Beginning at the line that contains "- allIdleTime所有类型的空闲超时时间设定，包括读空闲和写空闲；", repeat every line of the listing exactly through the final one.

══════════════════════════════

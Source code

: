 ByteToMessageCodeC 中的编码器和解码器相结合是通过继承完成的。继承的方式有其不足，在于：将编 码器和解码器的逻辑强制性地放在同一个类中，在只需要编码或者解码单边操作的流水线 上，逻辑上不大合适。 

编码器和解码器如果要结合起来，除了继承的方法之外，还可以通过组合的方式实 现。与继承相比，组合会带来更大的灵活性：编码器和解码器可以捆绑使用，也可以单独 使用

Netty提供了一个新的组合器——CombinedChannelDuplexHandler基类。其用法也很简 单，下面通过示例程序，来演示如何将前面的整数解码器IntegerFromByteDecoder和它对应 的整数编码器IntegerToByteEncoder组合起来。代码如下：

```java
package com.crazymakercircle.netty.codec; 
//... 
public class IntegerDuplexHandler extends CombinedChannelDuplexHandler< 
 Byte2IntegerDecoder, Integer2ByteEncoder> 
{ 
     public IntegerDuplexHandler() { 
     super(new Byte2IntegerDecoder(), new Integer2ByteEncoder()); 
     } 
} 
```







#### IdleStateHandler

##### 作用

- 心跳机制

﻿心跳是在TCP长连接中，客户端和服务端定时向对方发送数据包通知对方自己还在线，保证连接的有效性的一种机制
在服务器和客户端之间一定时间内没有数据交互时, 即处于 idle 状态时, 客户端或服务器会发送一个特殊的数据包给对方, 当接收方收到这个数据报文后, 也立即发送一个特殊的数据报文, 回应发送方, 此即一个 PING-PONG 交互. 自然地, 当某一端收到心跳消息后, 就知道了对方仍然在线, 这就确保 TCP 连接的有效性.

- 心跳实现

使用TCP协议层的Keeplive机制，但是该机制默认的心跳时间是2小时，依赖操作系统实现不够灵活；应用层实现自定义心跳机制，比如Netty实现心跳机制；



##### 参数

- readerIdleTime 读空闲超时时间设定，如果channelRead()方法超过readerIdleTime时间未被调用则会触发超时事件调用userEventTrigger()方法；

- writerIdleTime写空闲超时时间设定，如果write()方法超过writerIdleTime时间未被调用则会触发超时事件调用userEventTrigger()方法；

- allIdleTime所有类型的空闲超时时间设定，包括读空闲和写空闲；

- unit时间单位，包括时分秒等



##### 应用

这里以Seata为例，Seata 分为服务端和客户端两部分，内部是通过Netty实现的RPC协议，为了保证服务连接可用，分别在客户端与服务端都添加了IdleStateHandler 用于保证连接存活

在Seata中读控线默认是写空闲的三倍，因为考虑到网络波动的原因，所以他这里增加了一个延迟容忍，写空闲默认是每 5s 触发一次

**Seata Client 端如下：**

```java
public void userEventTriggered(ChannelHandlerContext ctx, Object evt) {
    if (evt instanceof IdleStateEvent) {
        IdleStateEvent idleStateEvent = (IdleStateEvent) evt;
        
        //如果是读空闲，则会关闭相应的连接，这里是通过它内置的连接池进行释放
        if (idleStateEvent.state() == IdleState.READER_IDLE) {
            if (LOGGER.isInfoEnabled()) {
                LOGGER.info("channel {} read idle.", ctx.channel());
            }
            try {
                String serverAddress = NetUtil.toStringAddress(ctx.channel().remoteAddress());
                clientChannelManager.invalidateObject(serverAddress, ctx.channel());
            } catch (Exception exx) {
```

══════════════════════════════

RESULT OF THIS TASK:
- allIdleTime所有类型的空闲超时时间设定，包括读空闲和写空闲；

- unit时间单位，包括时分秒等



##### 应用

这里以Seata为例，Seata 分为服务端和客户端两部分，内部是通过Netty实现的RPC协议，为了保证服务连接可用，分别在客户端与服务端都添加了IdleStateHandler 用于保证连接存活

在Seata中读控线默认是写空闲的三倍，因为考虑到网络波动的原因，所以他这里增加了一个延迟容忍，写空闲默认是每 5s 触发一次

**Seata Client 端如下：**

```java
public void userEventTriggered(ChannelHandlerContext ctx, Object evt) {
    if (evt instanceof IdleStateEvent) {
        IdleStateEvent idleStateEvent = (IdleStateEvent) evt;
        
        //如果是读空闲，则会关闭相应的连接，这里是通过它内置的连接池进行释放
        if (idleStateEvent.state() == IdleState.READER_IDLE) {
            if (LOGGER.isInfoEnabled()) {
                LOGGER.info("channel {} read idle.", ctx.channel());
            }
            try {
                String serverAddress = NetUtil.toStringAddress(ctx.channel().remoteAddress());
                clientChannelManager.invalidateObject(serverAddress, ctx.channel());
            } catch (Exception exx) {
```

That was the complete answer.